Exercise description:
Set down the records exactly as they stand, except for any pictures, which you should omit.

**** Working data ****

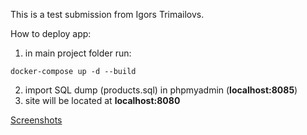 This is a test submission from Igors Trimailovs.


How to deploy app:

1. in main project folder run: 
```
docker-compose up -d --build
```
2. import SQL dump (products.sql) in phpmyadmin (**localhost:8085**) 
3. site will be located at **localhost:8080**

[Screenshots](https://drive.google.com/drive/folders/1gdsFS2ZcL3SDU8v12wHT-MzWFImdP3Ig?usp=sharing)


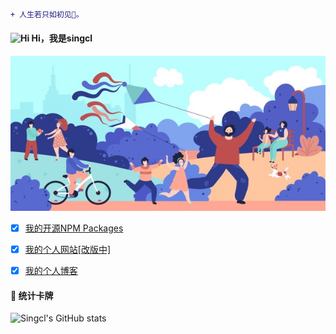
 ```diff
+ 人生若只如初见🍁。
```
#### <img src='https://qpluspicture.oss-cn-beijing.aliyuncs.com/6LjjQA/Hi.gif' alt='Hi' width="20"/> Hi，我是singcl

![images](./images/veer-394863660.jpg)

* [x] [我的开源NPM Packages](https://www.npmjs.com/settings/singcl/packages)

* [x] [我的个人网站[改版中]](https://imcoco.top)

* [x] [我的个人博客](https://singcl.github.io/)

#### 🔰 统计卡牌

<img align="left" alt="Singcl's GitHub stats" src="https://github-readme-stats.vercel.app/api?username=singcl&show_icons=true&hide_border=true&cache_seconds=1900&theme=vue-dark"/>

****

Response to this exercise:
 This is a test submission from Igors Trimailovs.


How to deploy app:

1. in main project folder run: 
```
docker-compose up -d --build
```
2. import SQL dump (products.sql) in phpmyadmin (**localhost:8085**) 
3. site will be located at **localhost:8080**

[Screenshots](https://drive.google.com/drive/folders/1gdsFS2ZcL3SDU8v12wHT-MzWFImdP3Ig?usp=sharing)


 ```diff
+ 人生若只如初见🍁。
```
#### <img src='https://qpluspicture.oss-cn-beijing.aliyuncs.com/6LjjQA/Hi.gif' alt='Hi' width="20"/> Hi，我是singcl

![images](./images/veer-394863660.jpg)

* [x] [我的开源NPM Packages](https://www.npmjs.com/settings/singcl/packages)

* [x] [我的个人网站[改版中]](https://imcoco.top)

* [x] [我的个人博客](https://singcl.github.io/)

#### 🔰 统计卡牌

<img align="left" alt="Singcl's GitHub stats" src="https://github-readme-stats.vercel.app/api?username=singcl&show_icons=true&hide_border=true&cache_seconds=1900&theme=vue-dark"/>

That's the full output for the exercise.